El resumen incluye tanto regiones menos evidentes, como Asturias o las montañas de Wicklow, como clásicos contrastados de las vacaciones frescas, como las Islas Feroe, Bergen o Laponia. Cada uno de estos lugares ofrece algo más que una simple huida de la temperatura: hermosos paisajes, atracciones al aire libre, gastronomía y cultura local, y sobre todo la calma que tan a menudo falta en los abarrotados y calurosos complejos del sur de Europa.
Si buscas una alternativa a las playas calurosas y quieres pasar el verano en condiciones más moderadas, estos lugares funcionarán de maravilla. Son destinos donde una chaqueta de lluvia ligera será más necesaria que una crema solar factor 50, y donde por la tarde agradecerás el frescor del aire frío en lugar de buscar el aire acondicionado.

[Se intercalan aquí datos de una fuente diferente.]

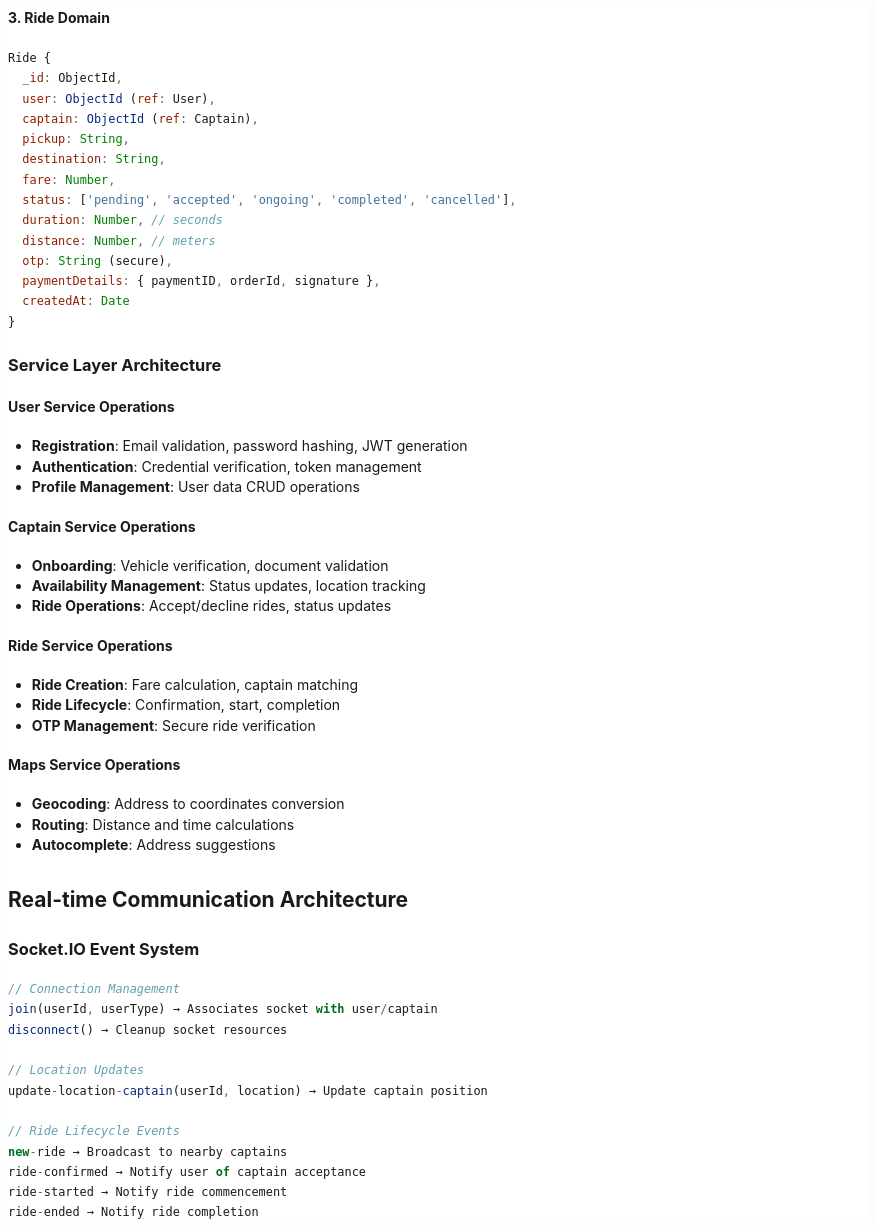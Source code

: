 #### 3. Ride Domain
```javascript
Ride {
  _id: ObjectId,
  user: ObjectId (ref: User),
  captain: ObjectId (ref: Captain),
  pickup: String,
  destination: String,
  fare: Number,
  status: ['pending', 'accepted', 'ongoing', 'completed', 'cancelled'],
  duration: Number, // seconds
  distance: Number, // meters
  otp: String (secure),
  paymentDetails: { paymentID, orderId, signature },
  createdAt: Date
}
```

### **Service Layer Architecture**

#### User Service Operations
- **Registration**: Email validation, password hashing, JWT generation
- **Authentication**: Credential verification, token management
- **Profile Management**: User data CRUD operations

#### Captain Service Operations  
- **Onboarding**: Vehicle verification, document validation
- **Availability Management**: Status updates, location tracking
- **Ride Operations**: Accept/decline rides, status updates

#### Ride Service Operations
- **Ride Creation**: Fare calculation, captain matching
- **Ride Lifecycle**: Confirmation, start, completion
- **OTP Management**: Secure ride verification

#### Maps Service Operations
- **Geocoding**: Address to coordinates conversion
- **Routing**: Distance and time calculations
- **Autocomplete**: Address suggestions

## Real-time Communication Architecture

### **Socket.IO Event System**

```javascript
// Connection Management
join(userId, userType) → Associates socket with user/captain
disconnect() → Cleanup socket resources

// Location Updates  
update-location-captain(userId, location) → Update captain position

// Ride Lifecycle Events
new-ride → Broadcast to nearby captains
ride-confirmed → Notify user of captain acceptance  
ride-started → Notify ride commencement
ride-ended → Notify ride completion
```
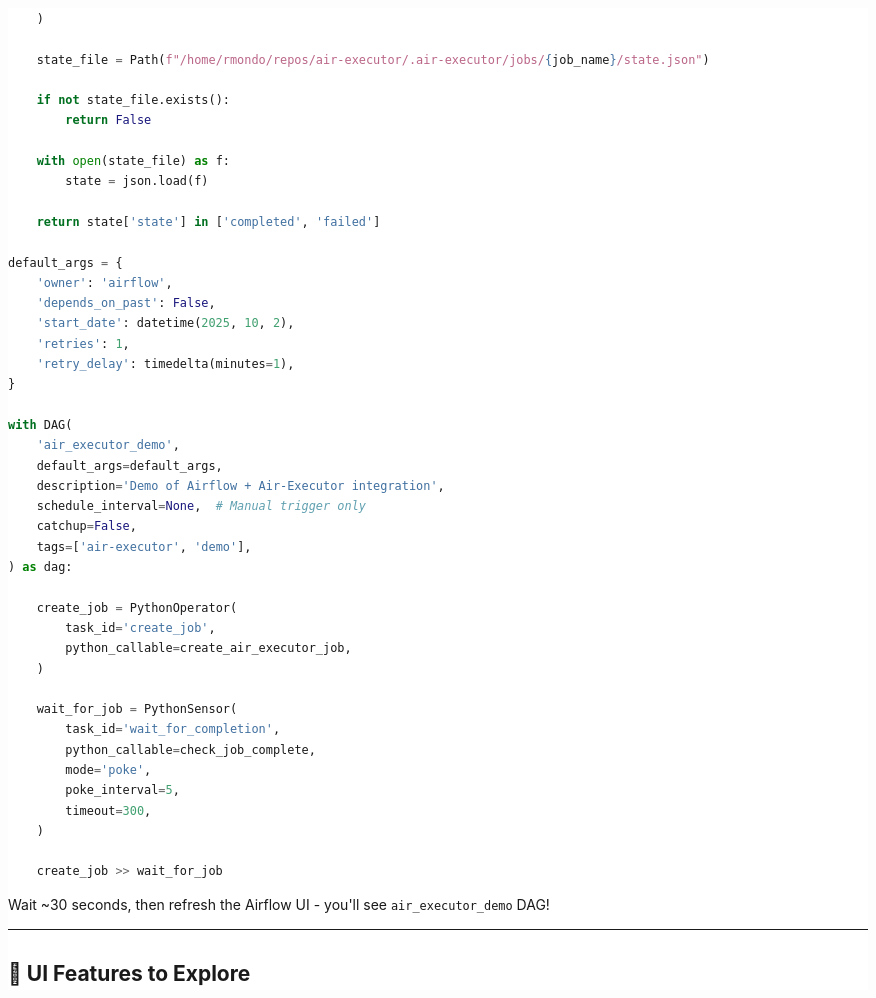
 ```python
    )

    state_file = Path(f"/home/rmondo/repos/air-executor/.air-executor/jobs/{job_name}/state.json")

    if not state_file.exists():
        return False

    with open(state_file) as f:
        state = json.load(f)

    return state['state'] in ['completed', 'failed']

default_args = {
    'owner': 'airflow',
    'depends_on_past': False,
    'start_date': datetime(2025, 10, 2),
    'retries': 1,
    'retry_delay': timedelta(minutes=1),
}

with DAG(
    'air_executor_demo',
    default_args=default_args,
    description='Demo of Airflow + Air-Executor integration',
    schedule_interval=None,  # Manual trigger only
    catchup=False,
    tags=['air-executor', 'demo'],
) as dag:

    create_job = PythonOperator(
        task_id='create_job',
        python_callable=create_air_executor_job,
    )

    wait_for_job = PythonSensor(
        task_id='wait_for_completion',
        python_callable=check_job_complete,
        mode='poke',
        poke_interval=5,
        timeout=300,
    )

    create_job >> wait_for_job
```

Wait ~30 seconds, then refresh the Airflow UI - you'll see `air_executor_demo` DAG!

---

## 🎨 UI Features to Explore
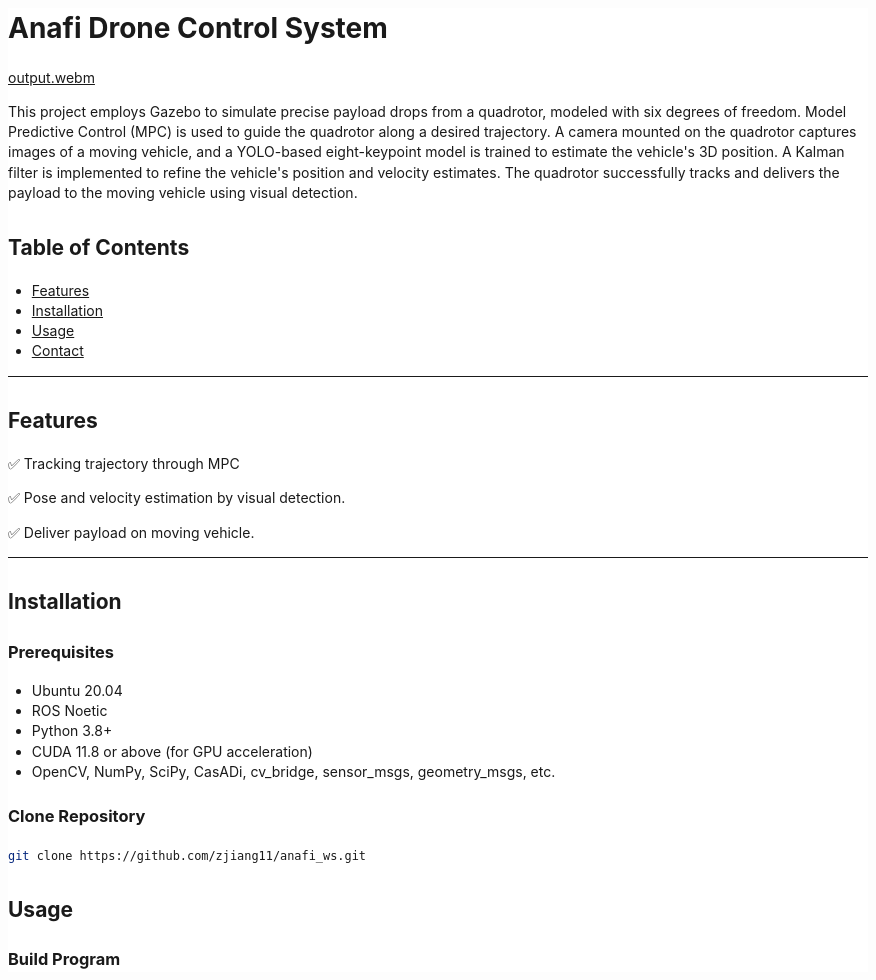 # Anafi Drone Control System

[output.webm](https://github.com/user-attachments/assets/6eb0b561-75a4-4ca8-ac12-42ab158c41ff)

This project employs Gazebo to simulate precise payload drops from a quadrotor, modeled with six degrees of freedom. Model Predictive Control (MPC) is used to guide the quadrotor along a desired trajectory. A camera mounted on the quadrotor captures images of a moving vehicle, and a YOLO-based eight-keypoint model is trained to estimate the vehicle's 3D position. A Kalman filter is implemented to refine the vehicle's position and velocity estimates. The quadrotor successfully tracks and delivers the payload to the moving vehicle using visual detection.

## Table of Contents

- [Features](#features)
- [Installation](#installation)
- [Usage](#usage)
- [Contact](#contact)

---

## Features

✅ Tracking trajectory through MPC

✅ Pose and velocity estimation by visual detection.

✅ Deliver payload on moving vehicle.


---

## Installation

### Prerequisites

- Ubuntu 20.04  
- ROS Noetic  
- Python 3.8+
- CUDA 11.8 or above (for GPU acceleration)   
- OpenCV, NumPy, SciPy, CasADi, cv_bridge, sensor_msgs, geometry_msgs, etc.

### Clone Repository

```bash
git clone https://github.com/zjiang11/anafi_ws.git
```


## Usage

### Build Program
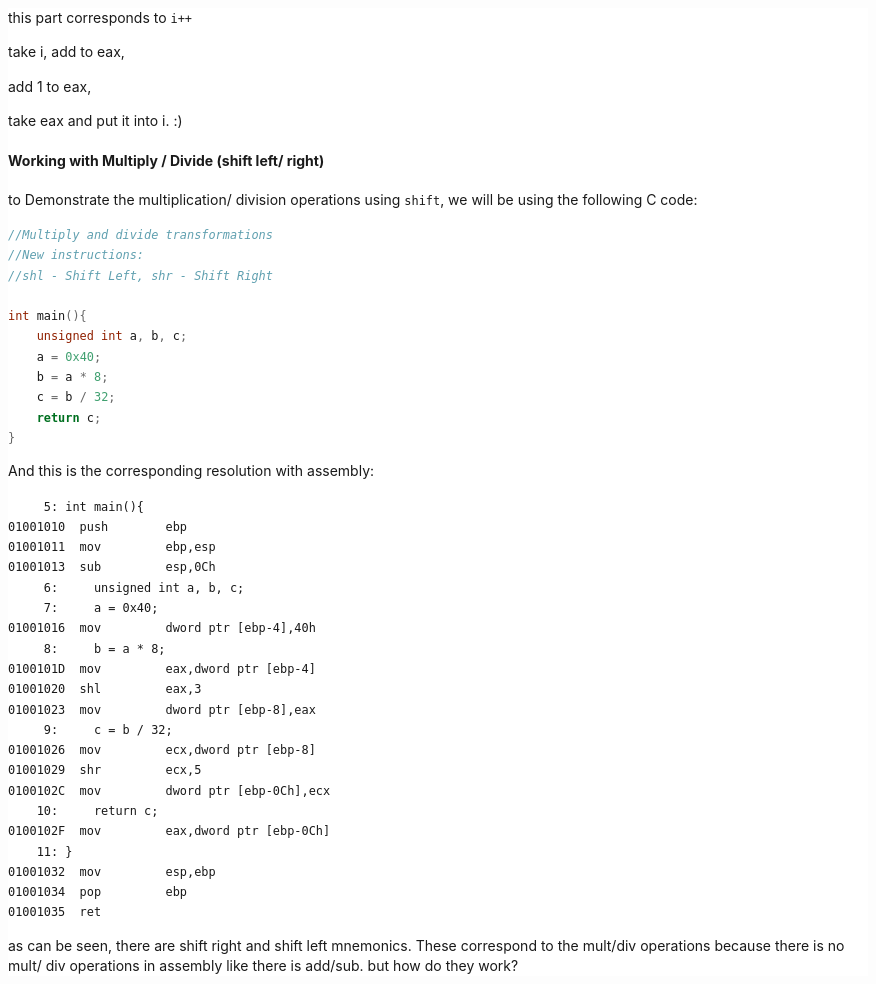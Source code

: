 this part corresponds to `i++`

take i, add to eax,

add 1 to eax,

take eax and put it into i. :\)

#### Working with Multiply / Divide \(shift left/ right\)

to Demonstrate the multiplication/ division operations using `shift`, we will be using the following C code:

```c
//Multiply and divide transformations
//New instructions: 
//shl - Shift Left, shr - Shift Right

int main(){
    unsigned int a, b, c;
    a = 0x40;
    b = a * 8;
    c = b / 32;
    return c;
}
```

And this is the corresponding resolution with assembly:

```text
     5: int main(){
01001010  push        ebp  
01001011  mov         ebp,esp  
01001013  sub         esp,0Ch  
     6:     unsigned int a, b, c;
     7:     a = 0x40;
01001016  mov         dword ptr [ebp-4],40h  
     8:     b = a * 8;
0100101D  mov         eax,dword ptr [ebp-4]  
01001020  shl         eax,3  
01001023  mov         dword ptr [ebp-8],eax  
     9:     c = b / 32;
01001026  mov         ecx,dword ptr [ebp-8]  
01001029  shr         ecx,5  
0100102C  mov         dword ptr [ebp-0Ch],ecx  
    10:     return c;
0100102F  mov         eax,dword ptr [ebp-0Ch]  
    11: }
01001032  mov         esp,ebp  
01001034  pop         ebp  
01001035  ret
```

as can be seen, there are shift right and shift left mnemonics. These correspond to the mult/div operations because there is no mult/ div operations in assembly like there is add/sub. but how do they work?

¿Por qué vale la pena elegir destinos más frescos en verano?
- Mayor comodidad durante el viaje y el turismo activo.
- Menos aglomeraciones que en los complejos clásicos del sur.
- Mejor sueño y recuperación gracias al aire fresco.
- Más espacio, naturaleza y experiencias auténticas.
- Una alternativa para personas que llevan mal las altas temperaturas.
Independientemente de si eliges los fiordos de Noruega, las montañas de Austria, la fresca Madeira o las islas escocesas, una cosa es segura: volverás descansado, libre del calor y lleno de nuevos y apasionantes recuerdos.